Aim of the exercise
Please repeat the listing below exactly, but do not include its pictures.

Start of Block

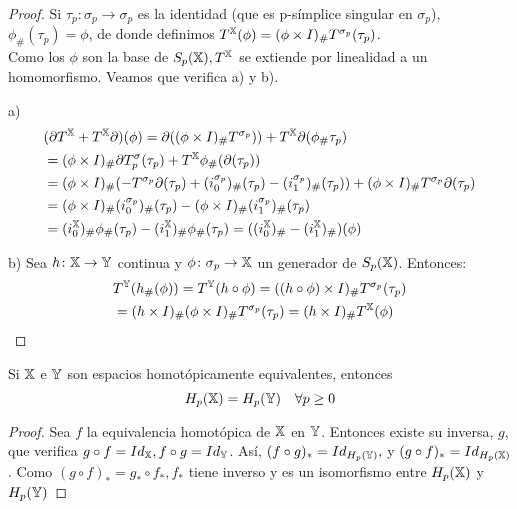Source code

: \begin{proof}
  Si $\tau_p \colon \sigma_p \to \sigma_p$ es la identidad (que es p-símplice singular en $\sigma_p$), $\phi_\#(\tau_p) = \phi$,
  de donde definimos $T^{\mathbb X}(\phi) = (\phi \times I)_\# T^{\sigma_p}(\tau_p)$. \\
  Como los $\phi$ son la base de $S_{p}({\mathbb X}), T^{\mathbb X}$ se extiende por linealidad a un homomorfismo. Veamos que verifica a) y b).

  a)
  \begin{align*}
    &(\partial T^{\mathbb X} + T^{\mathbb X} \partial)(\phi) = \partial((\phi \times I)_\# T^{\sigma_p})) + T^{\mathbb X} \partial(\phi_\# \tau_p) \\
    &= (\phi \times I)_\# \partial T^\sigma_p(\tau_p) + T^{\mathbb X} \phi_\#(\partial(\tau_p)) \\
    &= (\phi \times I)_\# (- T^{\sigma_p} \partial(\tau_p) + (i_0^{\sigma_p})_\# (\tau_p) - (i_1^{\sigma_p})_\# (\tau_p)) + (\phi \times I)_\# T^{\sigma_p}\partial(\tau_p) \\
    &= (\phi \times I)_\# (i_0^{\sigma_p})_\#(\tau_p) - (\phi \times I)_\# (i_1^{\sigma_p})_\#(\tau_p) \\
    &= (i_0^{\mathbb X})_\# \phi_\#(\tau_p) - (i_1^{\mathbb X})_\# \phi_\#(\tau_p) = ((i_0^{\mathbb X})_\# - (i_1^{\mathbb X})_\#) (\phi)
  \end{align*}

  b) Sea $h\colon {\mathbb X} \to {\mathbb Y}$ continua y $\phi \colon \sigma_p \to {\mathbb X}$ un generador de $S_{p}({\mathbb X})$. Entonces:
  \begin{align*}
    &T^{\mathbb Y}(h_\#(\phi)) = T^{\mathbb Y}(h \circ \phi) = ((h \circ \phi) \times I)_\# T^{\sigma_p}(\tau_p) \\
    &= (h \times I)_\# (\phi \times I)_\# T^{\sigma_p} (\tau_p) = (h \times I)_\# T^{\mathbb X}(\phi)
  \end{align*}
\end{proof}

\begin{corollary}
  Si ${\mathbb X}$ e ${\mathbb Y}$ son espacios homotópicamente equivalentes, entonces \[H_p({\mathbb X}) = H_p({\mathbb Y}) \quad \forall p \geq 0\]
\end{corollary}

\begin{proof}
  Sea $f$ la equivalencia homotópica de ${\mathbb X}$ en ${\mathbb Y}$. Entonces existe su inversa, $g$, que verifica $g \circ f = Id_{\mathbb X}, f \circ g = Id_{\mathbb Y}$.
  Así, $(f \circ g)_* = Id_{H_p({\mathbb Y})},$ y $(g \circ f)_* = Id_{H_p({\mathbb X})}$. Como $(g \circ f)_* = g_* \circ f_*, f_*$ tiene inverso y es un isomorfismo
  entre $H_p({\mathbb X})$ y $H_p({\mathbb Y})$
\end{proof}

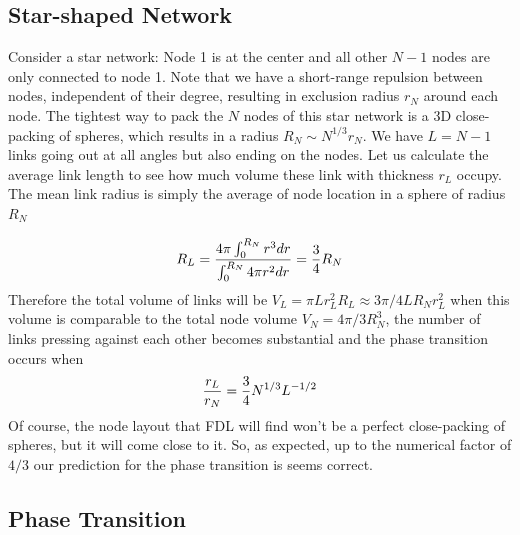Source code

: \documentclass[11pt]{article}
\begin{document}
\subsection{Star-shaped Network}
Consider a star network: 
Node 1 is at the center and all other $N-1$ nodes are only connected to node 1. 
Note that we have a short-range repulsion between nodes, independent of their degree, resulting in exclusion radius $r_N$ around each node. 
The tightest way to pack the $N$ nodes of this star network is a 3D close-packing of spheres, which results in a radius $R_N\sim N^{1/3}r_N$.
We have $L=N-1$ links going out at all angles but also ending on the nodes.
Let us calculate the average link length to see how much volume these link with thickness $r_L$ occupy. 
The mean link radius is simply the average of node location in a sphere of radius $R_N$ 

\begin{align}
    R_L =  \frac{4\pi \int_0^{R_N} r^3dr }{\int_0^{R_N} 4\pi r^2 dr} = {3\over 4} R_N
    \label{eq:RL}
\end{align}
Therefore the total volume of links will be $V_L = \pi L r_L^2 R_L \approx 3\pi/4 L R_N r_L^2 $ when this volume is comparable to the total node volume $V_N = 4\pi/3 R_N^3$, the number of links pressing against each other becomes substantial and the phase transition occurs when
%
\[ {r_L\over r_N} = {3\over 4} N^{1/3}L^{-1/2}\]
%
Of course, the node layout that FDL will find won't be a perfect close-packing of spheres, but it will come close to it.
So, as expected, up to the numerical factor of $4/3$ our prediction for the phase transition is seems correct.


\subsection{Phase Transition}
\end{document}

End of Block

Reply to the task
Source code

: \begin{proof}
  Si $\tau_p \colon \sigma_p \to \sigma_p$ es la identidad (que es p-símplice singular en $\sigma_p$), $\phi_\#(\tau_p) = \phi$,
  de donde definimos $T^{\mathbb X}(\phi) = (\phi \times I)_\# T^{\sigma_p}(\tau_p)$. \\
  Como los $\phi$ son la base de $S_{p}({\mathbb X}), T^{\mathbb X}$ se extiende por linealidad a un homomorfismo. Veamos que verifica a) y b).

  a)
  \begin{align*}
    &(\partial T^{\mathbb X} + T^{\mathbb X} \partial)(\phi) = \partial((\phi \times I)_\# T^{\sigma_p})) + T^{\mathbb X} \partial(\phi_\# \tau_p) \\
    &= (\phi \times I)_\# \partial T^\sigma_p(\tau_p) + T^{\mathbb X} \phi_\#(\partial(\tau_p)) \\
    &= (\phi \times I)_\# (- T^{\sigma_p} \partial(\tau_p) + (i_0^{\sigma_p})_\# (\tau_p) - (i_1^{\sigma_p})_\# (\tau_p)) + (\phi \times I)_\# T^{\sigma_p}\partial(\tau_p) \\
    &= (\phi \times I)_\# (i_0^{\sigma_p})_\#(\tau_p) - (\phi \times I)_\# (i_1^{\sigma_p})_\#(\tau_p) \\
    &= (i_0^{\mathbb X})_\# \phi_\#(\tau_p) - (i_1^{\mathbb X})_\# \phi_\#(\tau_p) = ((i_0^{\mathbb X})_\# - (i_1^{\mathbb X})_\#) (\phi)
  \end{align*}

  b) Sea $h\colon {\mathbb X} \to {\mathbb Y}$ continua y $\phi \colon \sigma_p \to {\mathbb X}$ un generador de $S_{p}({\mathbb X})$. Entonces:
  \begin{align*}
    &T^{\mathbb Y}(h_\#(\phi)) = T^{\mathbb Y}(h \circ \phi) = ((h \circ \phi) \times I)_\# T^{\sigma_p}(\tau_p) \\
    &= (h \times I)_\# (\phi \times I)_\# T^{\sigma_p} (\tau_p) = (h \times I)_\# T^{\mathbb X}(\phi)
  \end{align*}
\end{proof}

\begin{corollary}
  Si ${\mathbb X}$ e ${\mathbb Y}$ son espacios homotópicamente equivalentes, entonces \[H_p({\mathbb X}) = H_p({\mathbb Y}) \quad \forall p \geq 0\]
\end{corollary}

\begin{proof}
  Sea $f$ la equivalencia homotópica de ${\mathbb X}$ en ${\mathbb Y}$. Entonces existe su inversa, $g$, que verifica $g \circ f = Id_{\mathbb X}, f \circ g = Id_{\mathbb Y}$.
  Así, $(f \circ g)_* = Id_{H_p({\mathbb Y})},$ y $(g \circ f)_* = Id_{H_p({\mathbb X})}$. Como $(g \circ f)_* = g_* \circ f_*, f_*$ tiene inverso y es un isomorfismo
  entre $H_p({\mathbb X})$ y $H_p({\mathbb Y})$
\end{proof}

Source code

: \documentclass[11pt]{article}
\begin{document}
\subsection{Star-shaped Network}
Consider a star network: 
Node 1 is at the center and all other $N-1$ nodes are only connected to node 1. 
Note that we have a short-range repulsion between nodes, independent of their degree, resulting in exclusion radius $r_N$ around each node. 
The tightest way to pack the $N$ nodes of this star network is a 3D close-packing of spheres, which results in a radius $R_N\sim N^{1/3}r_N$.
We have $L=N-1$ links going out at all angles but also ending on the nodes.
Let us calculate the average link length to see how much volume these link with thickness $r_L$ occupy. 
The mean link radius is simply the average of node location in a sphere of radius $R_N$ 

\begin{align}
    R_L =  \frac{4\pi \int_0^{R_N} r^3dr }{\int_0^{R_N} 4\pi r^2 dr} = {3\over 4} R_N
    \label{eq:RL}
\end{align}
Therefore the total volume of links will be $V_L = \pi L r_L^2 R_L \approx 3\pi/4 L R_N r_L^2 $ when this volume is comparable to the total node volume $V_N = 4\pi/3 R_N^3$, the number of links pressing against each other becomes substantial and the phase transition occurs when
%
\[ {r_L\over r_N} = {3\over 4} N^{1/3}L^{-1/2}\]
%
Of course, the node layout that FDL will find won't be a perfect close-packing of spheres, but it will come close to it.
So, as expected, up to the numerical factor of $4/3$ our prediction for the phase transition is seems correct.


\subsection{Phase Transition}
\end{document}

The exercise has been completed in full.